4. More Destinations
Qantas has reduced their international network drastically. Some of it has resulted in Australians flying low cost subsidiary Jetstar, some have switched to Emirates and some have flown other carriers. I was in Vietnam recently and most of the tourists, I encountered were Australian. Had they flown with Qantas? No! Qantas does not fly to Vietnam. As for China. Australia’s biggest trading partner? One solitary flight from Sydney to Shanghai.
Why not Melbourne-Hanoi-Paris? Sydney Beijing -Frankfurt? Melbourne-Shanghai-London. Wherever was profitable. This could mean engaging Vietnamese and Chinese staff and yes their wage costs would be lower.
5. Reign in Jetstar
Jetstar now has a fleet size that is 2/3 the size of Qantas. Its Australian domestic growth is significantly impacting on mainline Qantas. The Asian arm has not made the money that previous CEO Geoff Dixon suggested that it would. Growth in the Asian market must not cost Qantas its existence.
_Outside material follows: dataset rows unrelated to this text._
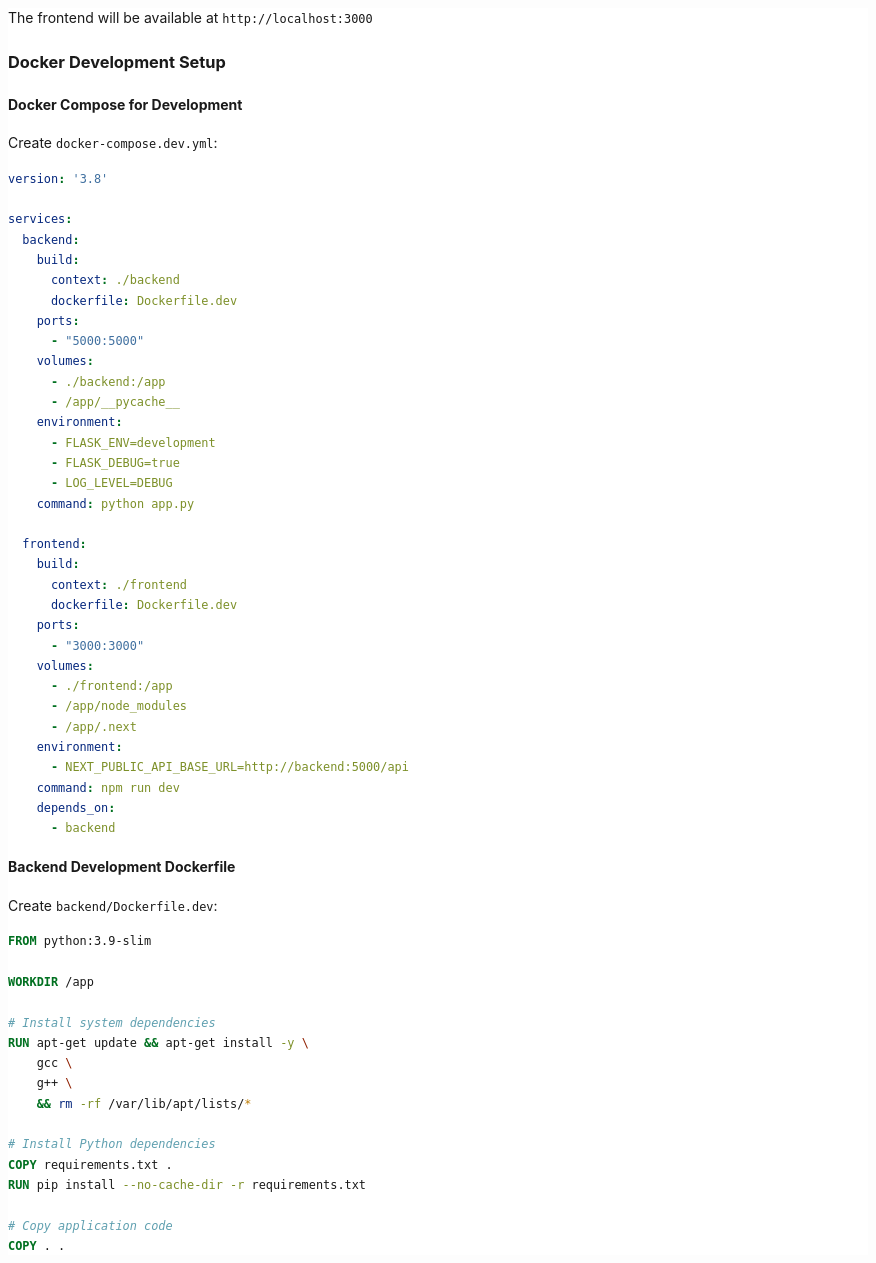 The frontend will be available at `http://localhost:3000`

### Docker Development Setup

#### Docker Compose for Development

Create `docker-compose.dev.yml`:

```yaml
version: '3.8'

services:
  backend:
    build:
      context: ./backend
      dockerfile: Dockerfile.dev
    ports:
      - "5000:5000"
    volumes:
      - ./backend:/app
      - /app/__pycache__
    environment:
      - FLASK_ENV=development
      - FLASK_DEBUG=true
      - LOG_LEVEL=DEBUG
    command: python app.py

  frontend:
    build:
      context: ./frontend
      dockerfile: Dockerfile.dev
    ports:
      - "3000:3000"
    volumes:
      - ./frontend:/app
      - /app/node_modules
      - /app/.next
    environment:
      - NEXT_PUBLIC_API_BASE_URL=http://backend:5000/api
    command: npm run dev
    depends_on:
      - backend
```

#### Backend Development Dockerfile

Create `backend/Dockerfile.dev`:

```dockerfile
FROM python:3.9-slim

WORKDIR /app

# Install system dependencies
RUN apt-get update && apt-get install -y \
    gcc \
    g++ \
    && rm -rf /var/lib/apt/lists/*

# Install Python dependencies
COPY requirements.txt .
RUN pip install --no-cache-dir -r requirements.txt

# Copy application code
COPY . .

```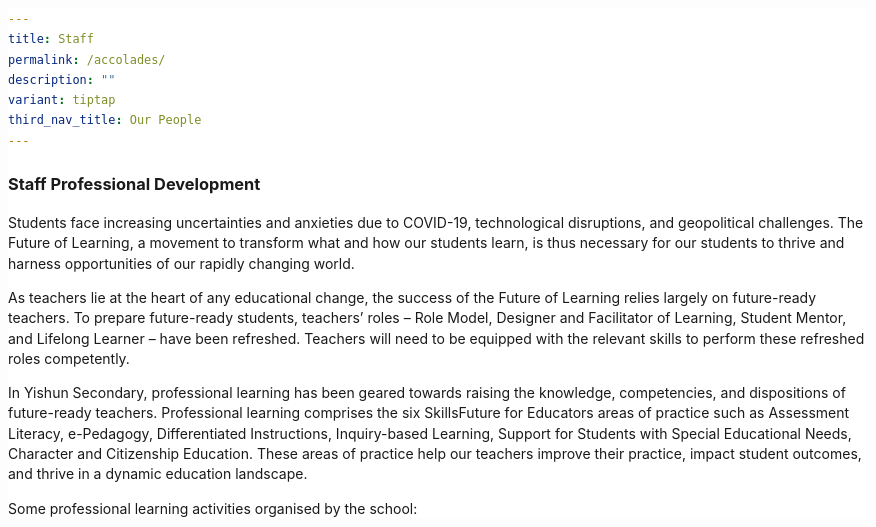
```yaml
---
title: Staff
permalink: /accolades/
description: ""
variant: tiptap
third_nav_title: Our People
---
```

<h3><strong>Staff Professional Development</strong></h3>
<p>Students face increasing uncertainties and anxieties due to COVID-19,
technological disruptions, and geopolitical challenges. The Future of Learning,
a movement to transform what and how our students learn, is thus necessary
for our students to thrive and harness opportunities of our rapidly changing
world.</p>
<p>As teachers lie at the heart of any educational change, the success of
the Future of Learning relies largely on future-ready teachers. To prepare
future-ready students, teachers’ roles – Role Model, Designer and Facilitator
of Learning, Student Mentor, and Lifelong Learner – have been refreshed.
Teachers will need to be equipped with the relevant skills to perform these
refreshed roles competently.</p>
<p>In Yishun Secondary, professional learning has been geared towards raising
the knowledge, competencies, and dispositions of future-ready teachers.
Professional learning comprises the six SkillsFuture for Educators areas
of practice such as Assessment Literacy, e-Pedagogy, Differentiated Instructions,
Inquiry-based Learning, Support for Students with Special Educational Needs,
Character and Citizenship Education. These areas of practice help our teachers
improve their practice, impact student outcomes, and thrive in a dynamic
education landscape.</p>
<p>Some professional learning activities organised by the school:</p>
<div class="isomer-image-wrapper">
6. Relate to, value and support employees
The Qantas workforce has been effectively disengaged for many years. They have been complaining for sometime at their feeling of a lack of value. Jobs are being cut every few months as the airline cycles down. The grounding of the entire fleet in 2012, to win an industrial relations war has damaged both consumer support for the brand and staff morale.
7. Rationalise the fleet.
Qantas has some old aircraft in the form of its fuel inefficient 747s and 767s. They keep refurbishing them while ignoring the obvious issue: they cost too much to fly. A 330, 380, 737 and 787 fleet needs to be reverted to as soon as possible.
8. Raise Freight Revenue
9. Revive Loyalty
Frequent flyer pages are filled with the lack of connection long term flyers have felt with their preferred carrier for some time. Responding to frequent flyer complaints and reaching out to them is imperative to restore the carrier’s credibility.
10. Increase ancillary revenue
Korean airlines makes a huge chunk of revenue from Duty Free. Air Asia sell airline souvenirs and memorabilia. Most low cost carriers make it easy to buy baggage in advance rather than just punishing excess luggage at check in. Premium Economy has proved popular at Qantas. Taking all of these options to earn additional ancillary revenue and expanding them has the potential to generate Qantas more revenue from customers who have already paid for a ticket. Add expanded travel insurance, hotel and hire car options and this revenue could touch hundreds of millions.
In 2010, Japan Air Lines was declared bankrupt. Today, it flies successfully. The work taken to get there was drastic. Now its the turn of Qantas. What happens in the next six months will set the tone for what happens in 2020 when Qantas should turn 100.
This post, like my other posts is written as a private individual and has no connection to my professional work.